Now, if you’re a Browns fan, you’re probably having some mix of these two reactions:

  1. “That’s how it should work.” GMs are paid to make football decisions. Owners can offer input, but they shouldn’t be calling the shots on Day 3 quarterback flyers.

  2. “Okay, but why say it like that?” The insistence, the repetition — it almost drew more attention to the narrative it was trying to snuff out.

To be clear: there’s no hard proof that Haslam forced the Sanders pick. But in the NFL, you don’t always need proof for perception to take root. Owners have histories. Teams have reputations. And in Cleveland, quarterback decisions carry more baggage than the team plane.

So when Haslam said what he said, it was less about explaining the pick and more about making sure everyone knew exactly who to look at if things go sideways. And who not to.

A Flash of Disinterest for Manning

Oct 26, 2024; Nashville, Tennessee, USA; Texas Longhorns quarterback Arch Manning (16) walks off the field against the Vanderbilt Commodores during post game at FirstBank Stadium.
Credit: Steve Roberts-Imagn Images

When Jimmy Haslam was later asked about Arch Manning, you could practically feel the air go out of the room. No buildup, no overexplaining — just a firm, matter-of-fact brush-off. He said he knows the Manning family in general, but not Arch personally, and if he had to guess, Arch would probably stay in school another couple of years. Then came the line that really stuck:

I don't even really think that's worth discussing.

It wasn’t aggressive. But there was a shrug buried in his tone that made it clear he wasn’t interested in playing the 'what if' game. That might’ve been the biggest tell of all. Because even if he didn’t mean it as a slight, it came off less like someone dismissing media noise and more like someone who just didn’t see Arch Manning as a conversation worth having — not for now, maybe not ever.

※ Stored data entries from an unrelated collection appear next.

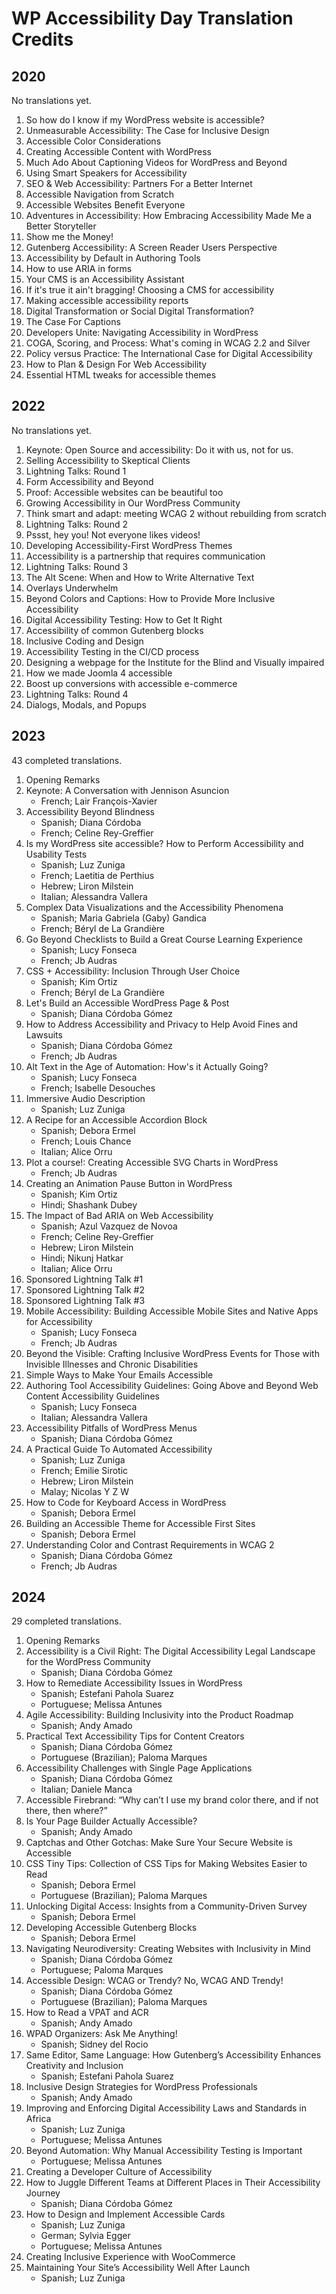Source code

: # WP Accessibility Day Translation Credits

## 2020

No translations yet.

1. So how do I know if my WordPress website is accessible?
1. Unmeasurable Accessibility: The Case for Inclusive Design
1. Accessible Color Considerations
1. Creating Accessible Content with WordPress
1. Much Ado About Captioning Videos for WordPress and Beyond
1. Using Smart Speakers for Accessibility
1. SEO & Web Accessibility: Partners For a Better Internet
1. Accessible Navigation from Scratch
1. Accessible Websites Benefit Everyone
1. Adventures in Accessibility: How Embracing Accessibility Made Me a Better Storyteller
1. Show me the Money!
1. Gutenberg Accessibility: A Screen Reader Users Perspective
1. Accessibility by Default in Authoring Tools
1. How to use ARIA in forms
1. Your CMS is an Accessibility Assistant
1. If it's true it ain't bragging! Choosing a CMS for accessibility
1. Making accessible accessibility reports
1. Digital Transformation or Social Digital Transformation?
1. The Case For Captions
1. Developers Unite: Navigating Accessibility in WordPress
1. COGA, Scoring, and Process: What's coming in WCAG 2.2 and Silver
1. Policy versus Practice: The International Case for Digital Accessibility
1. How to Plan & Design For Web Accessibility
1. Essential HTML tweaks for accessible themes

## 2022

No translations yet.

1. Keynote: Open Source and accessibility: Do it with us, not for us.
1. Selling Accessibility to Skeptical Clients
1. Lightning Talks: Round 1
1. Form Accessibility and Beyond
1. Proof: Accessible websites can be beautiful too
1. Growing Accessibility in Our WordPress Community
1. Think smart and adapt: meeting WCAG 2 without rebuilding from scratch
1. Lightning Talks: Round 2
1. Pssst, hey you! Not everyone likes videos!
1. Developing Accessibility-First WordPress Themes
1. Accessibility is a partnership that requires communication
1. Lightning Talks: Round 3
1. The Alt Scene: When and How to Write Alternative Text
1. Overlays Underwhelm
1. Beyond Colors and Captions: How to Provide More Inclusive Accessibility
1. Digital Accessibility Testing: How to Get It Right
1. Accessibility of common Gutenberg blocks
1. Inclusive Coding and Design
1. Accessibility Testing in the CI/CD process
1. Designing a webpage for the Institute for the Blind and Visually impaired
1. How we made Joomla 4 accessible
1. Boost up conversions with accessible e-commerce
1. Lightning Talks: Round 4
1. Dialogs, Modals, and Popups

## 2023

43 completed translations.

1. Opening Remarks
2. Keynote: A Conversation with Jennison Asuncion
	- French; Lair François-Xavier
3. Accessibility Beyond Blindness
	- Spanish; Diana Córdoba
	- French; Celine Rey-Greffier
4. Is my WordPress site accessible? How to Perform Accessibility and Usability Tests
	- Spanish; Luz Zuniga
	- French; Laetitia de Perthius
	- Hebrew; Liron Milstein
	- Italian; Alessandra Vallera
5. Complex Data Visualizations and the Accessibility Phenomena
	- Spanish; Maria Gabriela (Gaby) Gandica
	- French; Béryl de La Grandière
6. Go Beyond Checklists to Build a Great Course Learning Experience
	- Spanish; Lucy Fonseca
	- French; Jb Audras
7. CSS + Accessibility: Inclusion Through User Choice
	- Spanish; Kim Ortiz
	- French; Béryl de La Grandière
8. Let's Build an Accessible WordPress Page & Post
	- Spanish; Diana Córdoba Gómez
9. How to Address Accessibility and Privacy to Help Avoid Fines and Lawsuits
	- Spanish; Diana Córdoba Gómez
	- French; Jb Audras
10. Alt Text in the Age of Automation: How's it Actually Going?
	- Spanish; Lucy Fonseca
	- French; Isabelle Desouches
11. Immersive Audio Description
	- Spanish; Luz Zuniga
12. A Recipe for an Accessible Accordion Block
	- Spanish; Debora Ermel
	- French; Louis Chance
	- Italian; Alice Orru
13. Plot a course!: Creating Accessible SVG Charts in WordPress
	- French; Jb Audras
14. Creating an Animation Pause Button in WordPress
	- Spanish; Kim Ortiz
	- Hindi; Shashank Dubey
15. The Impact of Bad ARIA on Web Accessibility
	- Spanish; Azul Vazquez de Novoa
	- French; Celine Rey-Greffier
	- Hebrew; Liron Milstein
	- Hindi; Nikunj Hatkar
	- Italian; Alice Orru
15. Sponsored Lightning Talk #1
15. Sponsored Lightning Talk #2
15. Sponsored Lightning Talk #3
16. Mobile Accessibility: Building Accessible Mobile Sites and Native Apps for Accessibility
	- Spanish; Lucy Fonseca
	- French; Jb Audras
17. Beyond the Visible: Crafting Inclusive WordPress Events for Those with Invisible Illnesses and Chronic Disabilities
18. Simple Ways to Make Your Emails Accessible
19. Authoring Tool Accessibility Guidelines: Going Above and Beyond Web Content Accessibility Guidelines
	- Spanish; Lucy Fonseca
	- Italian; Alessandra Vallera
20. Accessibility Pitfalls of WordPress Menus
	- Spanish; Diana Córdoba Gómez
21. A Practical Guide To Automated Accessibility
	- Spanish; Luz Zuniga
	- French; Emilie Sirotic
	- Hebrew; Liron Milstein
	- Malay; Nicolas Y Z W
22. How to Code for Keyboard Access in WordPress
	- Spanish; Debora Ermel
23. Building an Accessible Theme for Accessible First Sites
	- Spanish; Debora Ermel
24. Understanding Color and Contrast Requirements in WCAG 2
	- Spanish; Diana Córdoba Gómez
	- French; Jb Audras

## 2024

29 completed translations.

1. Opening Remarks
2. Accessibility is a Civil Right: The Digital Accessibility Legal Landscape for the WordPress Community
	- Spanish; Diana Córdoba Gómez
3. How to Remediate Accessibility Issues in WordPress
	- Spanish; Estefani Pahola Suarez
	- Portuguese; Melissa Antunes
4. Agile Accessibility: Building Inclusivity into the Product Roadmap
  	- Spanish; Andy Amado
5. Practical Text Accessibility Tips for Content Creators
	- Spanish; Diana Córdoba Gómez
	- Portuguese (Brazilian); Paloma Marques
6. Accessibility Challenges with Single Page Applications
	- Spanish; Diana Córdoba Gómez
	- Italian; Daniele Manca
7. Accessible Firebrand: “Why can’t I use my brand color there, and if not there, then where?”
8. Is Your Page Builder Actually Accessible?
	- Spanish; Andy Amado
9. Captchas and Other Gotchas: Make Sure Your Secure Website is Accessible
10. CSS Tiny Tips: Collection of CSS Tips for Making Websites Easier to Read
	- Spanish; Debora Ermel
	- Portuguese (Brazilian); Paloma Marques
11. Unlocking Digital Access: Insights from a Community-Driven Survey
	- Spanish; Debora Ermel
12. Developing Accessible Gutenberg Blocks
	- Spanish; Debora Ermel
13. Navigating Neurodiversity: Creating Websites with Inclusivity in Mind
	- Spanish; Diana Córdoba Gómez
	- Portuguese; Paloma Marques
14. Accessible Design: WCAG or Trendy? No, WCAG AND Trendy!
	- Spanish; Diana Córdoba Gómez
	- Portuguese (Brazilian); Paloma Marques
15. How to Read a VPAT and ACR
	- Spanish; Andy Amado
16. WPAD Organizers: Ask Me Anything!
	- Spanish; Sidney del Rocio
17. Same Editor, Same Language: How Gutenberg’s Accessibility Enhances Creativity and Inclusion
	- Spanish; Estefani Pahola Suarez
18. Inclusive Design Strategies for WordPress Professionals
	- Spanish; Andy Amado
19. Improving and Enforcing Digital Accessibility Laws and Standards in Africa
	- Spanish; Luz Zuniga
	- Portuguese; Melissa Antunes
20. Beyond Automation: Why Manual Accessibility Testing is Important
	- Portuguese; Melissa Antunes
21. Creating a Developer Culture of Accessibility
22. How to Juggle Different Teams at Different Places in Their Accessibility Journey
	- Spanish; Diana Córdoba Gómez
23. How to Design and Implement Accessible Cards
	- Spanish; Luz Zuniga
	- German; Sylvia Egger
	- Portuguese; Melissa Antunes
24. Creating Inclusive Experience with WooCommerce
25. Maintaining Your Site’s Accessibility Well After Launch
  	- Spanish; Luz Zuniga
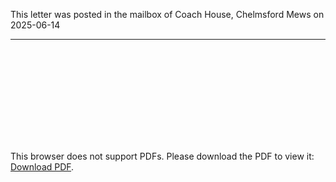 This letter was posted in the mailbox of Coach House, Chelmsford Mews on 2025-06-14

---

<object data="2025-06-14-Gardeners-Cottage-Parking-letter-to-Coach-House.pdf" type="application/pdf">
  <embed src="2025-06-14-Gardeners-Cottage-Parking-letter-to-Coach-House.pdf">
    <p>This browser does not support PDFs. Please download the PDF to view it: <a href="2025-06-14-Gardeners-Cottage-Parking-letter-to-Coach-House.pdf">Download PDF</a>.</p>
  </embed>
</object>
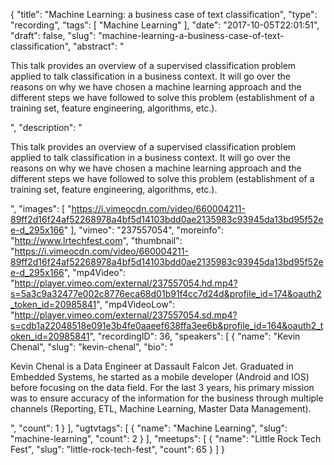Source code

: {
  "title": "Machine Learning: a business case of text classification",
  "type": "recording",
  "tags": [
    "Machine Learning"
  ],
  "date": "2017-10-05T22:01:51",
  "draft": false,
  "slug": "machine-learning-a-business-case-of-text-classification",
  "abstract": "<p>This talk provides an overview of a supervised classification problem applied to talk classification in a business context. It will go over the reasons on why we have chosen a machine learning approach and the different steps we have followed to solve this problem (establishment of a training set, feature engineering, algorithms, etc.). </p>",
  "description": "<p>This talk provides an overview of a supervised classification problem applied to talk classification in a business context. It will go over the reasons on why we have chosen a machine learning approach and the different steps we have followed to solve this problem (establishment of a training set, feature engineering, algorithms, etc.). </p>",
  "images": [
    "https://i.vimeocdn.com/video/660004211-89ff2d16f24af52268978a4bf5d14103bdd0ae2135983c93945da13bd95f52ee-d_295x166"
  ],
  "vimeo": "237557054",
  "moreinfo": "http://www.lrtechfest.com",
  "thumbnail": "https://i.vimeocdn.com/video/660004211-89ff2d16f24af52268978a4bf5d14103bdd0ae2135983c93945da13bd95f52ee-d_295x166",
  "mp4Video": "http://player.vimeo.com/external/237557054.hd.mp4?s=5a3c9a32477e002c8776eca68d01b91f4cc7d24d&profile_id=174&oauth2_token_id=20985841",
  "mp4VideoLow": "http://player.vimeo.com/external/237557054.sd.mp4?s=cdb1a22048518e091e3b4fe0aaeef638ffa3ee6b&profile_id=164&oauth2_token_id=20985841",
  "recordingID": 36,
  "speakers": [
    {
      "name": "Kevin Chenal",
      "slug": "kevin-chenal",
      "bio": "<p>Kevin Chenal is a Data Engineer at Dassault Falcon Jet. Graduated in Embedded Systems, he started as a mobile developer (Android and IOS) before focusing on the data field. For the last 3 years, his primary mission was to ensure accuracy of the information for the business through multiple channels (Reporting, ETL, Machine Learning, Master Data Management).</p>",
      "count": 1
    }
  ],
  "ugtvtags": [
    {
      "name": "Machine Learning",
      "slug": "machine-learning",
      "count": 2
    }
  ],
  "meetups": [
    {
      "name": "Little Rock Tech Fest",
      "slug": "little-rock-tech-fest",
      "count": 65
    }
  ]
}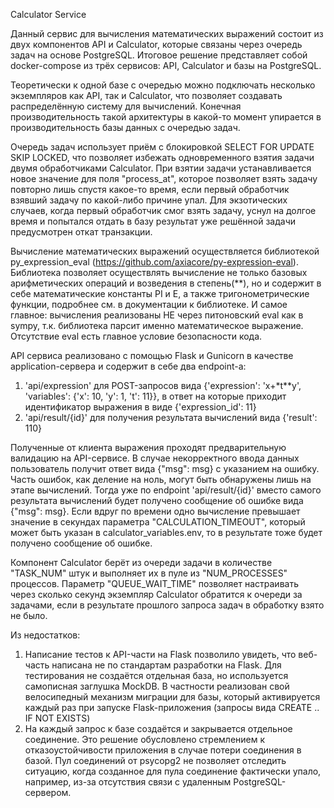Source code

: Calculator Service 

Данный сервис для вычисления математических выражений состоит из двух компонентов API и Calculator, которые связаны через очередь задач на основе PostgreSQL.
Итоговое решение представляет собой docker-compose из трёх сервисов: API, Calculator и базы на PostgreSQL.

Теоретически к одной базе с очередью можно подключать несколько экземпляров как API, так и Calculator, что позволяет создавать распределённую систему для вычислений.
Конечная производительность такой архитектуры в какой-то момент упирается в производительность базы данных с очередью задач.

Очередь задач использует приём с блокировкой SELECT FOR UPDATE SKIP LOCKED, что позволяет избежать одновременного взятия задачи двумя обработчиками Calculator.
При взятии задачи устанавливается новое значение для поля "process_at", которое позволяет взять задачу повторно лишь спустя какое-то время, 
если первый обработчик взявший задачу по какой-либо причине упал. Для экзотических случаев, когда первый обработчик смог взять задачу, уснул на долгое время 
и попытался отдать в базу результат уже решённой задачи предусмотрен откат транзакции. 

Вычисление математических выражений осуществляется библиотекой py_expression_eval (https://github.com/axiacore/py-expression-eval).
Библиотека позволяет осуществлять вычисление не только базовых арифметических операций и возведения в степень(**), но и содержит в себе 
математические константы PI и E, а также тригонометрические функции, подробнее см. в документации к библиотеке. И самое главное: вычисления реализованы НЕ через питоновский eval как в sympy, т.к. библиотека парсит именно математическое выражение. Отсутствие eval есть главное условие безопасности кода.

API сервиса реализовано с помощью Flask и Gunicorn в качестве application-сервера и содержит в себе два endpoint-а: 
1) 'api/expression' для POST-запросов вида {'expression': 'x+*t**y', 'variables': {'x': 10, 'y': 1, 't': 11}}, 
в ответ на которые приходит идентификатор выражения в виде {'expression_id': 11}
2) 'api/result/{id}' для получения результата вычислений вида {'result': 110}

Полученные от клиента выражения проходят предварительную валидацию на API-сервисе. В случае некорректного ввода данных пользователь получит ответ вида {"msg": msg}
с указанием на ошибку. Часть ошибок, как деление на ноль, могут быть обнаружены лишь на этапе вычислений. Тогда уже по endpoint 'api/result/{id}' вместо самого
результата вычислений будет получено сообщение об ошибке вида {"msg": msg}. Если вдруг по времени одно вычисление превышает значение в секундах параметра 
"CALCULATION_TIMEOUT", который может быть указан в calculator_variables.env, то в результате тоже будет получено сообщение об ошибке. 

Компонент Calculator берёт из очереди задачи в количестве "TASK_NUM" штук и выполняет их в пуле из "NUM_PROCESSES" процессов.
Параметр "QUEUE_WAIT_TIME" позволяет настраивать через сколько секунд экземпляр Calculator обратится к очереди за задачами, 
если в результате прошлого запроса задач в обработку взято не было. 

Из недостатков: 
1) Написание тестов к API-части на Flask позволило увидеть, что веб-часть написана не по стандартам разработки на Flask.
Для тестирования не создаётся отдельная база, но используется самописная заглушка MockDB. 
В частности реализован свой велосипедный механизм миграции для базы, который активируется каждый раз при запуске Flask-приложения (запросы вида CREATE .. IF NOT EXISTS) 
2) На каждый запрос к базе создаётся и закрывается отдельное соединение. 
Это решение обусловлено стремлением к отказоустойчивости приложения в случае потери соединения в базой. 
Пул соединений от psycopg2 не позволяет отследить ситуацию, когда созданное для пула соединение фактически упало, например, 
из-за отсутствия связи с удаленным PostgreSQL-сервером. 
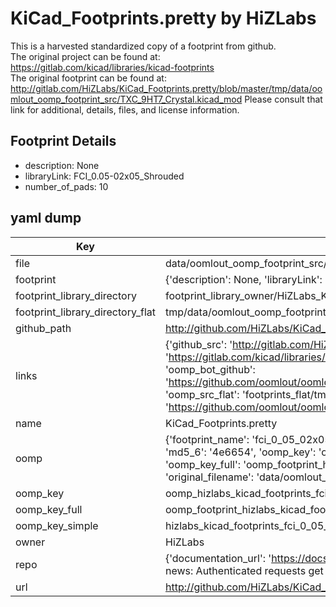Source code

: # KiCad_Footprints.pretty by HiZLabs  
This is a harvested standardized copy of a footprint from github.  
The original project can be found at:  
https://gitlab.com/kicad/libraries/kicad-footprints  
The original footprint can be found at:
http://gitlab.com/HiZLabs/KiCad_Footprints.pretty/blob/master/tmp/data/oomlout_oomp_footprint_src/TXC_9HT7_Crystal.kicad_mod
Please consult that link for additional, details, files, and license information.  
## Footprint Details
* description: None  
* libraryLink: FCI_0.05-02x05_Shrouded  
* number_of_pads: 10  
## yaml dump  
| Key | Value |  
| --- | --- |  
| file | data/oomlout_oomp_footprint_src/KiCad_Footprints.pretty/FCI_0.05-02x05_Shrouded.kicad_mod |  
| footprint | {'description': None, 'libraryLink': 'FCI_0.05-02x05_Shrouded', 'number_of_pads': 10} |  
| footprint_library_directory | footprint_library_owner/HiZLabs_KiCad_Footprints.pretty |  
| footprint_library_directory_flat | tmp/data/oomlout_oomp_footprint_src/footprints_flat/hizlabs_kicad_footprints_fci_0_05_02x05_shrouded/working |  
| github_path | http://github.com/HiZLabs/KiCad_Footprints.pretty/blob/master/tmp/data/oomlout_oomp_footprint_src/FCI_0.05-02x05_Shrouded.kicad_mod |  
| links | {'github_src': 'http://gitlab.com/HiZLabs/KiCad_Footprints.pretty/blob/master/tmp/data/oomlout_oomp_footprint_src/TXC_9HT7_Crystal.kicad_mod', 'github_src_repo': 'https://gitlab.com/kicad/libraries/kicad-footprints', 'oomp_bot': 'tmp/data/oomlout_oomp_footprint_src/footprints/hizlabs_kicad_footprints_fci_0_05_02x05_shrouded/working', 'oomp_bot_github': 'https://github.com/oomlout/oomlout_oomp_footprint_bot/tree/main/tmp/data/oomlout_oomp_footprint_src/footprints/hizlabs_kicad_footprints_fci_0_05_02x05_shrouded/working', 'oomp_src_flat': 'footprints_flat/tmp/data/oomlout_oomp_footprint_src/footprints_flat/hizlabs_kicad_footprints_fci_0_05_02x05_shrouded/working', 'oomp_src_flat_github': 'https://github.com/oomlout/oomlout_oomp_footprint_src/tree/main/tmp/data/oomlout_oomp_footprint_src/footprints_flat/hizlabs_kicad_footprints_fci_0_05_02x05_shrouded/working'} |  
| name | KiCad_Footprints.pretty |  
| oomp | {'footprint_name': 'fci_0_05_02x05_shrouded', 'library_name': 'kicad_footprints', 'md5': '4e6654c58e67b9180bc19b49628bb916', 'md5_10': '4e6654c58e', 'md5_5': '4e665', 'md5_6': '4e6654', 'oomp_key': 'oomp_hizlabs_kicad_footprints_fci_0_05_02x05_shrouded', 'oomp_key_extra': 'oomp_footprint_hizlabs_kicad_footprints_fci_0_05_02x05_shrouded', 'oomp_key_full': 'oomp_footprint_hizlabs_kicad_footprints_fci_0_05_02x05_shrouded_4e6654', 'oomp_key_simple': 'hizlabs_kicad_footprints_fci_0_05_02x05_shrouded', 'original_filename': 'data/oomlout_oomp_footprint_src/KiCad_Footprints.pretty/FCI_0.05-02x05_Shrouded.kicad_mod', 'owner_name': 'hizlabs'} |  
| oomp_key | oomp_hizlabs_kicad_footprints_fci_0_05_02x05_shrouded |  
| oomp_key_full | oomp_footprint_hizlabs_kicad_footprints_fci_0_05_02x05_shrouded |  
| oomp_key_simple | hizlabs_kicad_footprints_fci_0_05_02x05_shrouded |  
| owner | HiZLabs |  
| repo | {'documentation_url': 'https://docs.github.com/rest/overview/resources-in-the-rest-api#rate-limiting', 'message': "API rate limit exceeded for 84.66.142.224. (But here's the good news: Authenticated requests get a higher rate limit. Check out the documentation for more details.)"} |  
| url | http://github.com/HiZLabs/KiCad_Footprints.pretty |  

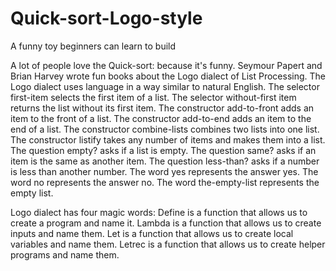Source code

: # Quick-sort-Logo-style
A funny toy beginners can learn to build

A lot of people love the Quick-sort: because it's funny.
Seymour Papert and Brian Harvey wrote fun books about the Logo dialect of List Processing.
The Logo dialect uses language in a way similar to natural English.
The selector first-item selects the first item of a list.
The selector without-first item returns the list without its first item.
The constructor add-to-front adds an item to the front of a list.
The constructor add-to-end adds an item to the end of a list.
The constructor combine-lists combines two lists into one list.
The constructor listify takes any number of items and makes them into a list.
The question empty? asks if a list is empty.
The question same? asks if an item is the same as another item.
The question less-than? asks if a number is less than another number.
The word yes represents the answer yes.
The word no represents the answer no.
The word the-empty-list represents the empty list.

Logo dialect has four magic words:
Define is a function that allows us to create a program and name it.
Lambda is a function that allows us to create inputs and name them.
Let is a function that allows us to create local variables and name them.
Letrec is a function that allows us to create helper programs and name them.
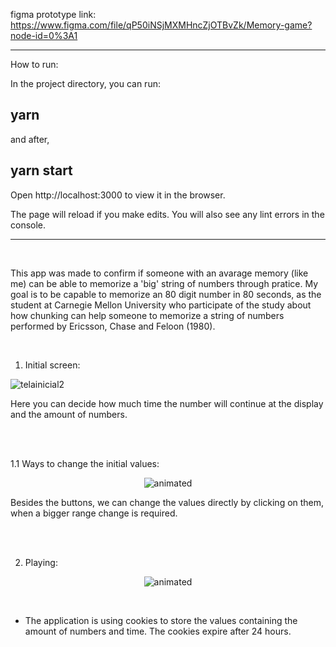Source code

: figma prototype link: https://www.figma.com/file/qP50iNSjMXMHncZjOTBvZk/Memory-game?node-id=0%3A1

-----------------------------------------------------------------
How to run:

In the project directory, you can run:

<h2>yarn</h2>

and after, 

<h2>yarn start</h2>

Open http://localhost:3000 to view it in the browser.

The page will reload if you make edits.
You will also see any lint errors in the console.

-----------------------------------------------------------------

<br/>

This app was made to confirm if someone with an avarage memory (like me) can be able to memorize a 'big' string of numbers through pratice. My goal is to be capable to memorize an 80 digit number in 80 seconds, as the student at Carnegie Mellon University who participate of the study about how chunking can help someone to memorize a string of numbers performed by Ericsson, Chase and Feloon (1980).

<br/>

1. Initial screen:

![telainicial2](https://user-images.githubusercontent.com/57818113/147614688-639a806b-ba51-43b9-aff3-3140008e3d56.png)

Here you can decide how much time the number will continue at the display and the amount of numbers.

<br/><br/>

1.1 Ways to change the initial values:

<p align="center">
  <img src="https://user-images.githubusercontent.com/57818113/147670205-5374c637-06ee-413c-a51f-4e29c4220768.gif" alt="animated" />
</p>

Besides the buttons, we can change the values directly by clicking on them, when a bigger range change is required.

<br/><br/>

2. Playing:
 
<p align="center">
  <img src="https://user-images.githubusercontent.com/57818113/147669576-7931f91a-9cb6-4077-a4c6-7b5bab51d04a.gif" alt="animated" />
</p>

<br/>

* The application is using cookies to store the values containing the amount of numbers and time. The cookies expire after 24 hours.










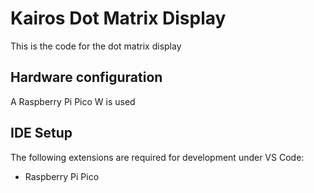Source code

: # Kairos Dot Matrix Display

This is the code for the dot matrix display

## Hardware configuration
A Raspberry Pi Pico W is used

## IDE Setup
The following extensions are required for development under VS Code:
- Raspberry Pi Pico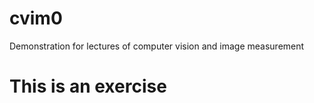 # cvim0
Demonstration for lectures of computer vision and image measurement

# This is an exercise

And in fairness, the speculation had already taken on a life of its own. The Browns have two first-round picks next year, which puts them in rare position to make a big splash if they wanted to. Manning, meanwhile, is stepping into his first season as the full-time guy at Texas — and he’s carrying a last name that does most of the marketing for him. That alone was enough to get the rumor mill turning.

But Haslam didn’t feed it. He shut it down before it could even get rolling. And in July, that’s probably the smartest thing he could’ve done. The NFL already gives teams enough distractions without adding a hypothetical quarterback pursuit into the mix — especially when the QB room is already crowded and under a microscope.

Still, there was something interesting about the way he said it. Not just that the Browns weren’t interested — but that he personally didn’t think the topic was even worth his time. In a league where owners love to play the long game and drop breadcrumbs about future moves, Haslam’s silence might’ve been the loudest quote of the day.

Reading Between the Lines

Jan 14, 2020; Cleveland, Ohio, USA; Cleveland Browns owner Jimmy Haslam talks with the media after a press conference to introduce head coach Kevin Stefanski at FirstEnergy Stadium.
Credit: Ken Blaze-Imagn Images

Let’s call this presser what it really was: narrative control.

On Shedeur, he didn’t leave a lot of room for interpretation. The message was loud and clear: “That was Berry’s pick.”Haslam wasn’t defensive about it, but he was deliberate — emphasizing who made the decision and why. He tossed a quick nod to Sanders’ work ethic, made it clear that the rookie was doing everything right so far, and pivoted back to the front office.

It was the kind of statement designed to cool the narrative that ownership was meddling from above. If you squinted, it even felt like a bit of early blame deflection — just in case things go south down the line.

On Arch, the tone changed. This wasn’t so much about avoiding pressure as it was about keeping a sideshow from becoming a main event. The moment he said “not worth discussing,” the Browns’ potential pursuit of Arch Manning went from hot topic to cold storage.

You might not love how blunt it sounded. You might think the whole thing felt overly calculated. But when you take a step back, the strategy starts to make sense. Haslam wasn’t trying to rewrite the headlines — he was trying to control when and how they’re written.